#### What needs to be done:
Answer with a single number stating how many lines of the entries below include the string "дисциплины".

Pictures paired with source code:
|---|
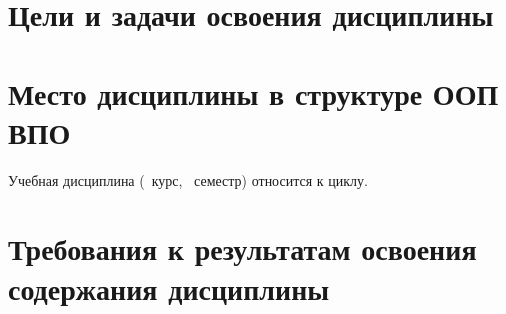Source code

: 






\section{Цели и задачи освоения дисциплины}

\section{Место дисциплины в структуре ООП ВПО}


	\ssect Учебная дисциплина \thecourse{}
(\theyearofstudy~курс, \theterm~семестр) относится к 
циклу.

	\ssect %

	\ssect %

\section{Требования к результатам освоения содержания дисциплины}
|---|
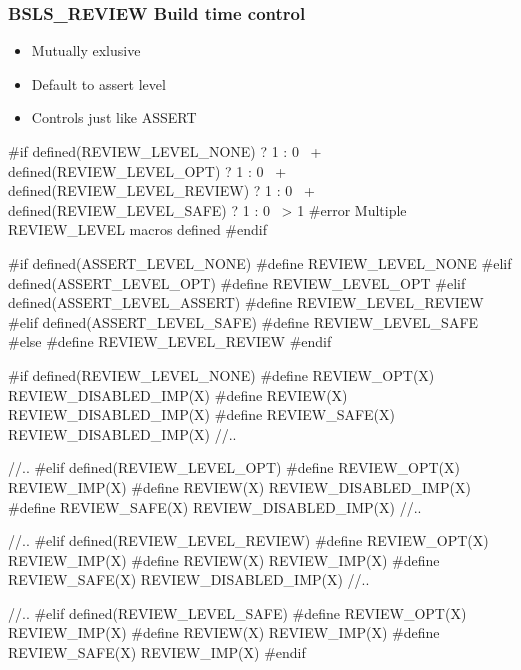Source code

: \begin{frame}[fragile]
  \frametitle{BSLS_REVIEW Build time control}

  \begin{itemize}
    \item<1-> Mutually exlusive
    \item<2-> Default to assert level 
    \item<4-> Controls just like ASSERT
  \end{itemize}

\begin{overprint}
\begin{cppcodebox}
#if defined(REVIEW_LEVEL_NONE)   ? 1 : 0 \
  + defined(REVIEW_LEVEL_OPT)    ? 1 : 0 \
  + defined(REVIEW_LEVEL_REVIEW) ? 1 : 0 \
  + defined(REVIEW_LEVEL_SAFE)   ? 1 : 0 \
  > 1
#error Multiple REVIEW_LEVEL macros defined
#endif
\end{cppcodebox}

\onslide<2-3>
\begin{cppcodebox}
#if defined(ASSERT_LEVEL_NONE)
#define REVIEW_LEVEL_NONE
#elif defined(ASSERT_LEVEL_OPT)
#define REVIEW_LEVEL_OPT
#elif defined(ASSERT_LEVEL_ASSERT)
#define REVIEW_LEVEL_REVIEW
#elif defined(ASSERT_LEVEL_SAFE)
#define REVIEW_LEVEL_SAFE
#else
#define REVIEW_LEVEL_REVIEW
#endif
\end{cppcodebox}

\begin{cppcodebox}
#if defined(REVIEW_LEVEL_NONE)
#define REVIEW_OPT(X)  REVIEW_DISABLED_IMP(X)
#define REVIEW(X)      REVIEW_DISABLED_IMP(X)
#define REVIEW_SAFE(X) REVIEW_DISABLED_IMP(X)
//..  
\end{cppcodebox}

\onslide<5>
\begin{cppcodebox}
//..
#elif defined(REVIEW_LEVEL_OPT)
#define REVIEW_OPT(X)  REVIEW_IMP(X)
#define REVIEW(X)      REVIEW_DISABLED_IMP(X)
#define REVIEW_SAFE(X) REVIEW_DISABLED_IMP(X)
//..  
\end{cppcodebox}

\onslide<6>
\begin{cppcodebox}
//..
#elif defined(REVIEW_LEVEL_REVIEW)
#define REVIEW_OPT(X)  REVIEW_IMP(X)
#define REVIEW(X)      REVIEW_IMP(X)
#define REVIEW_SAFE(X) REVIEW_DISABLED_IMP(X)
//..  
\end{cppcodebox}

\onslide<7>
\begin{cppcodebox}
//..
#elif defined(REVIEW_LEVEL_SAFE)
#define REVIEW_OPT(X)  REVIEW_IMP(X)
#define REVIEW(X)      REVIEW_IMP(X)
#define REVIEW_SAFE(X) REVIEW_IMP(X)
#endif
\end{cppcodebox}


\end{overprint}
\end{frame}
|---|
#### Task response:
3